▶ _Your objective_
Find the string "ttfamily" in the records. Copy every line it appears in.

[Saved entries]
<<<<
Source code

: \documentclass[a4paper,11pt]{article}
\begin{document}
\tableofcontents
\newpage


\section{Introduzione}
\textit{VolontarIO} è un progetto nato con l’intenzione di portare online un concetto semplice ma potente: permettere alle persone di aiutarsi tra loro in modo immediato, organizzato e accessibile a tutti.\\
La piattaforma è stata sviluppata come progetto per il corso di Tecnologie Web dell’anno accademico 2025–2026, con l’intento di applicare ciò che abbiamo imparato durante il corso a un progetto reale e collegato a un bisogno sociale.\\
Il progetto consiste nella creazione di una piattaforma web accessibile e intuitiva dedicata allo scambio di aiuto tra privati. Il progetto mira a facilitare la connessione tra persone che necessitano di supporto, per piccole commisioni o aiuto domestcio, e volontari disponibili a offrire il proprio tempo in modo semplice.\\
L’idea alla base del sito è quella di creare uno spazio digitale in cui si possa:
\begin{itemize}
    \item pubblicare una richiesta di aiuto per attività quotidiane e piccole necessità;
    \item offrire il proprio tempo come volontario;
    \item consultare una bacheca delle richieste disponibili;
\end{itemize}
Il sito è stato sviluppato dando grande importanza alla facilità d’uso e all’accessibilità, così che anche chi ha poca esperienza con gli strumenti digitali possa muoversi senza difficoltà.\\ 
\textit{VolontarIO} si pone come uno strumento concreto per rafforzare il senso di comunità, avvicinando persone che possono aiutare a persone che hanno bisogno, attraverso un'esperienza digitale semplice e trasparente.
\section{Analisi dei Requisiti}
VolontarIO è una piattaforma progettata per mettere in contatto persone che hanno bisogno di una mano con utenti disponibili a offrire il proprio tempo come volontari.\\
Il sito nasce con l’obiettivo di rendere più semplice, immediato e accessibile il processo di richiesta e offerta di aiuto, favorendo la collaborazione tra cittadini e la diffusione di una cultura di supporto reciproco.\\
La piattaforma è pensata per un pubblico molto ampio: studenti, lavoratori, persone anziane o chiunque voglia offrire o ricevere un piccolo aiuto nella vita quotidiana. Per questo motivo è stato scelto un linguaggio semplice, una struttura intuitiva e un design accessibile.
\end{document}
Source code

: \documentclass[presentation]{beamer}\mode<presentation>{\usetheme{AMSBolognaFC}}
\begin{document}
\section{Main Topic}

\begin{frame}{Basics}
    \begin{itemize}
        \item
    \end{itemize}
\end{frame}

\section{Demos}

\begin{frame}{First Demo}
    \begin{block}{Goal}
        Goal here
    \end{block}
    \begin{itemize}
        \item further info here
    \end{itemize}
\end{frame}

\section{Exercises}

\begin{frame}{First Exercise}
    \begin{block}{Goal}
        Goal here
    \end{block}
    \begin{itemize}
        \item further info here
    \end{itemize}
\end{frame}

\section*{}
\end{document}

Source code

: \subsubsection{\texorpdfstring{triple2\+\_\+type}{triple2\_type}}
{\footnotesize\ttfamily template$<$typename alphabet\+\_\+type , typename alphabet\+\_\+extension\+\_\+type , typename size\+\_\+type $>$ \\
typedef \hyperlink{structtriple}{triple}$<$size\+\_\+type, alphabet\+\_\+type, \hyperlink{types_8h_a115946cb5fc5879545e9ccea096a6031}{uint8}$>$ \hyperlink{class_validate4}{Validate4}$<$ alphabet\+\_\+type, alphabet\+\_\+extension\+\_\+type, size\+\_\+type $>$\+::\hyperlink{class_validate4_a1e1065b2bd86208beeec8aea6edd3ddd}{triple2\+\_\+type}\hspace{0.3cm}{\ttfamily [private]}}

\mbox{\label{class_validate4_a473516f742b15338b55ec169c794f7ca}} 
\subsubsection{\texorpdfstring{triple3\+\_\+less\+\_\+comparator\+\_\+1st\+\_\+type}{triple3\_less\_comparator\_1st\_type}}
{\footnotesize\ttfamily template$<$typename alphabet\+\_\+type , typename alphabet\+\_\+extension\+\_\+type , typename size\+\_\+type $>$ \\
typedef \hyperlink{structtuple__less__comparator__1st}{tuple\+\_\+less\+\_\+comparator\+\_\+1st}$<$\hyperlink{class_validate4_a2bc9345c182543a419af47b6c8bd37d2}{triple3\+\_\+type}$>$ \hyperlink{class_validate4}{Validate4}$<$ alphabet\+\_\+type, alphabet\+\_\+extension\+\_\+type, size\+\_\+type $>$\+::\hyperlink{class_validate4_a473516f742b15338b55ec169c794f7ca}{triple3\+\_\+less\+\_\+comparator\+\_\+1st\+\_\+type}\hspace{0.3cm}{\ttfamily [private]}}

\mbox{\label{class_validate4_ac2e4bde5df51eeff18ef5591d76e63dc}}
>>>>
▶ _Answer box_
{\footnotesize\ttfamily template$<$typename alphabet\+\_\+type , typename alphabet\+\_\+extension\+\_\+type , typename size\+\_\+type $>$ \\
typedef \hyperlink{structtriple}{triple}$<$size\+\_\+type, alphabet\+\_\+type, \hyperlink{types_8h_a115946cb5fc5879545e9ccea096a6031}{uint8}$>$ \hyperlink{class_validate4}{Validate4}$<$ alphabet\+\_\+type, alphabet\+\_\+extension\+\_\+type, size\+\_\+type $>$\+::\hyperlink{class_validate4_a1e1065b2bd86208beeec8aea6edd3ddd}{triple2\+\_\+type}\hspace{0.3cm}{\ttfamily [private]}}
{\footnotesize\ttfamily template$<$typename alphabet\+\_\+type , typename alphabet\+\_\+extension\+\_\+type , typename size\+\_\+type $>$ \\
typedef \hyperlink{structtuple__less__comparator__1st}{tuple\+\_\+less\+\_\+comparator\+\_\+1st}$<$\hyperlink{class_validate4_a2bc9345c182543a419af47b6c8bd37d2}{triple3\+\_\+type}$>$ \hyperlink{class_validate4}{Validate4}$<$ alphabet\+\_\+type, alphabet\+\_\+extension\+\_\+type, size\+\_\+type $>$\+::\hyperlink{class_validate4_a473516f742b15338b55ec169c794f7ca}{triple3\+\_\+less\+\_\+comparator\+\_\+1st\+\_\+type}\hspace{0.3cm}{\ttfamily [private]}}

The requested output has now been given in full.